Besides David, Gigante's race war was also waged by an army of men and women with the motive to deliberately misconstrue the conflict:
•Curt Pringle. The former Republican speaker of the state Assembly now aspires to the Anaheim mayor's office. His biggest obstacle: in his 1988 Assembly campaign, Pringle hired private guards to scare Latinos from the polls. Pringle denied that he intended to intimidate voters but subsequently paid $400,000 to settle a resulting federal lawsuit. Siding with Gigante allows Pringle to cast himself as a champion of Latinos in a city with a Latino majority.

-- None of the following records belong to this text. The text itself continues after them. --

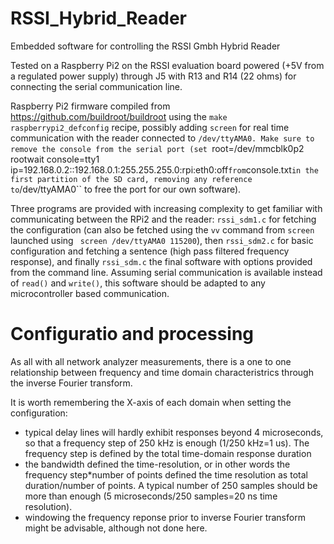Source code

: # RSSI_Hybrid_Reader

Embedded software for controlling the RSSI Gmbh Hybrid Reader

Tested on a Raspberry Pi2 on the RSSI evaluation board powered (+5V from
a regulated power supply) through J5 with R13 and R14 (22 ohms) for connecting
the serial communication line.

Raspberry Pi2 firmware compiled from https://github.com/buildroot/buildroot using the
``make raspberrypi2_defconfig`` recipe, possibly adding ``screen`` for real time communication
with the reader connected to ``/dev/ttyAMA0. Make sure to remove the console from the
serial port (set ``root=/dev/mmcblk0p2 rootwait 
console=tty1 ip=192.168.0.2::192.168.0.1:255.255.255.0:rpi:eth0:off`` from ``console.txt``
in the first partition of the SD card, removing any reference to ``/dev/ttyAMA0`` to free
the port for our own software).

Three programs are provided with increasing complexity to get familiar with communicating
between the RPi2 and the reader: ``rssi_sdm1.c`` for fetching the configuration (can also
be fetched using the ``vv`` command from ``screen`` launched using `` screen /dev/ttyAMA0 115200``),
then ``rssi_sdm2.c`` for basic configuration and fetching a sentence (high pass filtered
frequency response), and finally ``rssi_sdm.c`` the final software with options provided
from the command line. Assuming serial communication is available instead of ``read()``
and ``write()``, this software should be adapted to any microcontroller based communication.

# Configuratio and processing

As all with all network analyzer measurements, there is a one to one relationship
between frequency and time domain characteristrics through the inverse Fourier transform.

It is worth remembering the X-axis of each domain when setting the configuration:
* typical delay lines will hardly exhibit responses beyond 4 microseconds, so that a frequency
step of 250 kHz is enough (1/250 kHz=1 us). The frequency step is defined by the total time-domain
response duration
* the bandwidth defined the time-resolution, or in other words the frequency step*number of
points defined the time resolution as total duration/number of points. A typical number of 250 
samples should be more than enough (5 microseconds/250 samples=20 ns time resolution).
* windowing the frequency reponse prior to inverse Fourier transform might be advisable, although
not done here.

•Dick Ackerman. The 33rd District state senator wants to be your next Attorney General. But like Pringle, Ackerman is haunted by his autobiography. He's a staunch conservative, one of the few politicians to openly support the failed anti-immigrant “Son of 187” initiative in 2000. This won't play well to Latinos, who, statewide, could possibly hold the swing vote in a close election. So Ackerman co-authored with fellow state Senator Joe Dunn an Aug. 19 Orange County Register editorial stating that denying Gigante its liquor license constituted “a thinly veiled attempt to erase diversity from neighborhoods that are clearly multicultural.”
•Rick Eiden. The director of organizing for United Food and Commercial Workers No. 324 argued passionately on Gigante's behalf. Eiden's case was economic: Gigante needed a liquor license to create new jobs in an impoverished community. UFCW is Gigante's union of choice.
•Nativo Lopez. The Hermandad Mexicana Nacional president faces a recall effort as a member of Santa Ana's board of education. In an already hyperbolic PR campaign, Lopez went nuclear to distinguish himself, calling Anaheim's liquor license rejection “market ethnic cleansing.” His reward: his mug printed on newspapers.
•Leo Chavez. The UC Irvine anthropology professor told the Register on Aug. 21, “If you don't let [Latinos] have their own stores and own food, it's a symbolic closing of the door. There's more to [the Gigante case] than whether they let them have a liquor license or not.” Um, no, there isn't.
•Gordon Dillow. The hee-haw Registercolumnist surprised many by charging Anaheim with racism—but surprised no one when he went on to describe Gigante's Covina store. “I didn't really feel like I was in my own country,” he wrote. “I think we all have a personal, subjective vision of what we want this country to be. And for me, the Gigante concept isn't part of it.”
•The mainstream media. From the Wall Street Journal to the Los Angeles Times, from Mexico's La Reforma to NPR's All Things Considered, reporters hyped Gigante's inflammatory claims. A commentator on www.hispanicvista.com summed it up best, declaring that city officials rejected Gigante's liquor license because Anaheim's non-Latinos “feel overpowered by so many brown faces, their language, music and cultural differences—in their eyes, keeping Gigante out keeps Orange County American.”
Other people running for public office in the fall also played the role of valiant civil rights activists: Zeke Hernandez and Mike Garcia (Santa Ana City Council), John Palacios (Santa Ana Unified School District), Richard Chavez (Anaheim City Council), and even David (Anaheim Union High School District).
So it was left to private citizen Cynthia Ward to navigate the rhetoric. Ward stood at the podium and pleaded with the City Council to keep a lid on liquor licenses in her neighborhood, starting with Gigante. But the numbers were against her—a housewife facing down a multibillion-dollar multinational company supported by civic leaders eager to certify their diversity credentials. When her few minutes ended, she shuffled off.
It's impossible to read body language with certainty, but Ward looked defeated. Ultimately, she was. The council caved, overruling its own planning commission on a 3-1 vote.